Incontra Fessenio e gli spiega tutta la situazione. Il servo, incredulo legge la lettera del negromante in cui c'era
scritto che lo spirito rimedierà al suo errore e che spera di essere pagato. Infine Samia va a consegnare la
lettera alla padrona e Fessenio vuole prima tastare con mano se è vero che Lidio è diventato una donna e va
verso casa.

Atto Quinto
Nella prima scena dell'atto quinto vediamo per la prima volta Lidio e Santilla nello stesso posto. I due non si
riconoscono: Lidio è vestito da maschio, mentre Santilla da donna. Samia ha una borda di fiorni da consegnare
a Lidio ma vedendoli, non sa chi è il vero Lidio. Comincia a fare delle domande per capirlo ma entrambi
rispondono insieme e bene alle domande che fa. Infine torna dalla sua padrona perché sia lei a decidere tr ai
due. I fratelli, rimasti soli, si interrogano sul perché si assomiglino tanto e poi Lidio decide di andare da Fulvia,
mentre Santilla aspetta Fannio che intanto era andato da Tiresia.

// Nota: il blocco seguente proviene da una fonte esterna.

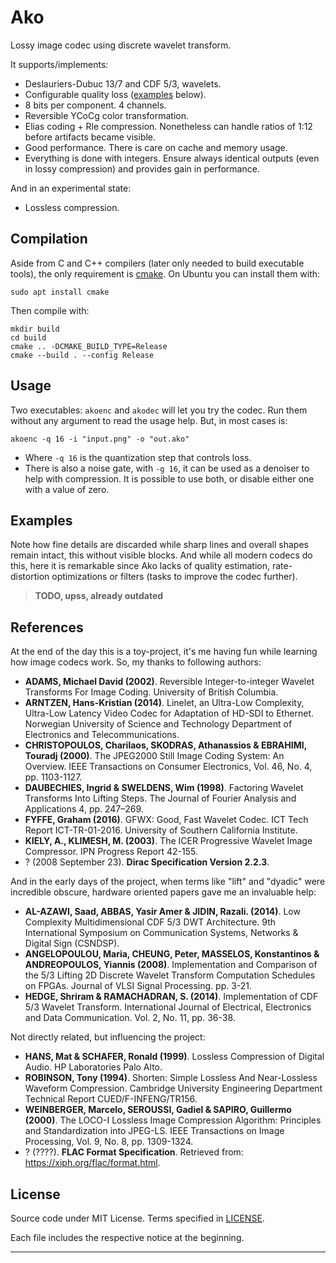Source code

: 
Ako
===

Lossy image codec using discrete wavelet transform.

It supports/implements:
- Deslauriers-Dubuc 13/7 and CDF 5/3, wavelets.
- Configurable quality loss ([examples](#examples) below).
- 8 bits per component. 4 channels.
- Reversible YCoCg color transformation.
- Elias coding + Rle compression. Nonetheless can handle ratios of 1:12 before artifacts became visible.
- Good performance. There is care on cache and memory usage.
- Everything is done with integers. Ensure always identical outputs (even in lossy compression) and provides gain in performance.

And in an experimental state:
- Lossless compression.


Compilation
-----------
Aside from C and C++ compilers (later only needed to build executable tools), the only requirement is [cmake][1]. On Ubuntu you can install them with:

```
sudo apt install cmake
```

Then compile with:
```
mkdir build
cd build
cmake .. -DCMAKE_BUILD_TYPE=Release
cmake --build . --config Release
```


Usage
-----
Two executables: `akoenc` and `akodec` will let you try the codec. Run them without any argument to read the usage help. But, in most cases is:

```
akoenc -q 16 -i "input.png" -o "out.ako"
```
- Where `-q 16` is the quantization step that controls loss.
- There is also a noise gate, with `-g 16`, it can be used as a denoiser to help with compression. It is possible to use both, or disable either one with a value of zero.


Examples
--------
Note how fine details are discarded while sharp lines and overall shapes remain intact, this without visible blocks. And while all modern codecs do this, here it is remarkable since Ako lacks of quality estimation, rate-distortion optimizations or filters (tasks to improve the codec further).

> **TODO, upss, already outdated**


References
----------

At the end of the day this is a toy-project, it's me having fun while learning how image codecs work. So, my thanks to following authors:

- **ADAMS, Michael David (2002)**. Reversible Integer-to-integer Wavelet Transforms For Image Coding. University of British Columbia.
- **ARNTZEN, Hans-Kristian (2014)**. Linelet, an Ultra-Low Complexity, Ultra-Low Latency Video Codec for Adaptation of HD-SDI to Ethernet. Norwegian University of Science and Technology Department of Electronics and Telecommunications.
- **CHRISTOPOULOS, Charilaos, SKODRAS, Athanassios & EBRAHIMI, Touradj (2000)**. The JPEG2000 Still Image Coding System: An Overview. IEEE Transactions on Consumer Electronics, Vol. 46, No. 4, pp. 1103-1127.
- **DAUBECHIES, Ingrid & SWELDENS, Wim (1998)**. Factoring Wavelet Transforms Into Lifting Steps. The Journal of Fourier Analysis and Applications 4, pp. 247–269.
- **FYFFE, Graham (2016)**. GFWX: Good, Fast Wavelet Codec. ICT Tech Report ICT-TR-01-2016. University of Southern California Institute.
- **KIELY, A., KLIMESH, M. (2003)**. The ICER Progressive Wavelet Image Compressor. IPN Progress Report 42-155.
- ? (2008 September 23). **Dirac Specification Version 2.2.3**.

And in the early days of the project, when terms like "lift" and "dyadic" were incredible obscure, hardware oriented papers gave me an invaluable help:

- **AL-AZAWI, Saad, ABBAS, Yasir Amer & JIDIN, Razali. (2014)**. Low Complexity Multidimensional CDF 5/3 DWT Architecture. 9th International Symposium on Communication Systems, Networks & Digital Sign (CSNDSP).
- **ANGELOPOULOU, Maria, CHEUNG, Peter, MASSELOS, Konstantinos & ANDREOPOULOS, Yiannis (2008)**. Implementation and Comparison of the 5/3 Lifting 2D Discrete Wavelet Transform Computation Schedules on FPGAs. Journal of VLSI Signal Processing. pp. 3-21.
- **HEDGE, Shriram & RAMACHADRAN, S. (2014)**. Implementation of CDF 5/3 Wavelet Transform. International Journal of Electrical, Electronics and Data Communication. Vol. 2, No. 11, pp. 36-38.

Not directly related, but influencing the project:

- **HANS, Mat & SCHAFER, Ronald (1999)**. Lossless Compression of Digital Audio. HP Laboratories Palo Alto.
- **ROBINSON, Tony (1994)**. Shorten: Simple Lossless And Near-Lossless Waveform Compression. Cambridge University Engineering Department Technical Report CUED/F-INFENG/TR156.
- **WEINBERGER, Marcelo, SEROUSSI, Gadiel & SAPIRO, Guillermo (2000)**. The LOCO-I Lossless Image Compression Algorithm: Principles and Standardization into JPEG-LS. IEEE Transactions on Image Processing, Vol. 9, No. 8, pp. 1309-1324.
- ? (????). **FLAC Format Specification**. Retrieved from: https://xiph.org/flac/format.html.


License
-------
Source code under MIT License. Terms specified in [LICENSE][2].

Each file includes the respective notice at the beginning.

____

[1]: https://cmake.org/
[2]: ./LICENSE
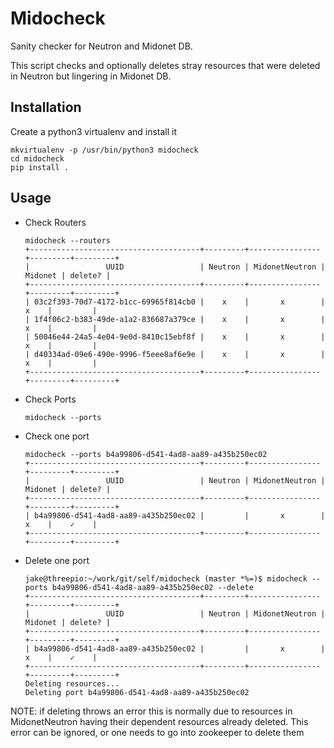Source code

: Midocheck
=========

Sanity checker for Neutron and Midonet DB.

This script checks and optionally deletes stray resources that were deleted in
Neutron but lingering in Midonet DB.

Installation
------------
Create a python3 virtualenv and install it
```
mkvirtualenv -p /usr/bin/python3 midocheck
cd midocheck
pip install .
```


Usage
------

* Check Routers
  ```
  midocheck --routers
  +--------------------------------------+---------+----------------+---------+---------+
  |                 UUID                 | Neutron | MidonetNeutron | Midonet | delete? |
  +--------------------------------------+---------+----------------+---------+---------+
  | 03c2f393-70d7-4172-b1cc-69965f814cb0 |    x    |       x        |    x    |         |
  | 1f4f06c2-b383-49de-a1a2-836687a379ce |    x    |       x        |    x    |         |
  | 50046e44-24a5-4e04-9e0d-8410c15ebf8f |    x    |       x        |    x    |         |
  | d40334ad-09e6-490e-9996-f5eee8af6e9e |    x    |       x        |    x    |         |
  +--------------------------------------+---------+----------------+---------+---------+
  ```

* Check Ports
  ```
  midocheck --ports
  ```

* Check one port
  ```
  midocheck --ports b4a99806-d541-4ad8-aa89-a435b250ec02
  +--------------------------------------+---------+----------------+---------+---------+
  |                 UUID                 | Neutron | MidonetNeutron | Midonet | delete? |
  +--------------------------------------+---------+----------------+---------+---------+
  | b4a99806-d541-4ad8-aa89-a435b250ec02 |         |       x        |    x    |    ✓    |
  +--------------------------------------+---------+----------------+---------+---------+
  ```

* Delete one port
  ```
  jake@threepio:~/work/git/self/midocheck (master *%=)$ midocheck --ports b4a99806-d541-4ad8-aa89-a435b250ec02 --delete
  +--------------------------------------+---------+----------------+---------+---------+
  |                 UUID                 | Neutron | MidonetNeutron | Midonet | delete? |
  +--------------------------------------+---------+----------------+---------+---------+
  | b4a99806-d541-4ad8-aa89-a435b250ec02 |         |       x        |    x    |    ✓    |
  +--------------------------------------+---------+----------------+---------+---------+
  Deleting resources...
  Deleting port b4a99806-d541-4ad8-aa89-a435b250ec02

  ```

NOTE: if deleting throws an error this is normally due to resources in
MidonetNeutron having their dependent resources already deleted. This error can
be ignored, or one needs to go into zookeeper to delete them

(2) Santilla si trova da sola e, disperata, si chiede se adesso sia meglio che si faccia chiamare Santilla. Fessenio si
avvicina a lei e sentendola dire questa cosa comincia a credere che la storia dello spirito sia vera e comincia a
tastare la donna, che si ritrae. Fessenio cerca di convincerla, poi, che è lui il suo padrone ma quando quella gli
risponde di no, non ci crede e crede che sia sia impossessato di lui lo spirito di sia sorella che gli ha fatto
dimenticare tutto tranne che di Fulvia. Arriva Fannio e comincia uno scontro verbale tra i due servi: entrambi
dicono di essere il servo della donna. Poi Fessenio vede da lontano Lidio e va da lui, nel frattempo Santilla e il
servo cominciano a capire, grazie ad alcune parole dette da Fessenio, che sia proprio lui Lidio. Fessenio
riconosce il suo vero padrone che nel frattempo va da Fulvia e il servo si avvicina di nuovo a loro per scusarsi di
aver sbagliato persona, ma la donna e il servo riconoscono che lui è un servo che era con loro a Medone e che
il suo padrone è il fratello della donna. Il servo riconosce, finalmente Santilla.

(4) Sami è venuta a sapere che i fratelli di Calandro hanno visto Fulvia con Lidio e adesso stanno arrivando per
svergognarla e per uccidere Lidio. Racconta tutto a Fessenio che cerca di risolvere la situazione. Samia gli dice
che Lidio è nella camera terrena con Fulvia e chiede a Samia di non far entrare nessuno. Inoltre rivela che
Fulvia vorrebbe chiedere al negromante di far tornare Lidio di nuovo femmina e scampare il pericolo. Per
Fessenio è una sciocchezza, manda via Samia e va da Santilla e Fannio e gli chiede di scambiarsi i vestiti. Poi,
attraverso un monologo di Lidio sappiamo che Fessenio è andato nella camera in cui c'erano i due amanti e
scambia i suoi vestiti con quelli di Lidio. Fulvia si trova da sola e affronta Calandro, infervorito da quanto è
successo ma lei nega tutto, invitandolo ad entrare nella camera per vedere chi c'è davvero.

Nella scena nona, Lidio si dice pronto ad intervenire nel caso in cui Calandro faccia del male alla moglie. Poi
incontra Fannio che gli chiede i suoi vestiti indietro ma Lidio non sa di che parla perché quei vestiti non sono i
suoi. Poi arriva Fessenio che fa capire che tutta la situazione con i fratelli è risolta perché hanno trovato Fulvia
con una donna. Poi fa incontrare Santilla e Lidio che si riconoscono: sono felici di vedersi, Santilla nemmeno si
aspettava che fosse vivo. Tutto si conclude con il matrimonio di Santilla con il figlio di Fulvia e poi, grazie
all'astuto Fannio, le nozze tra Lidio e la figlia di Perillo.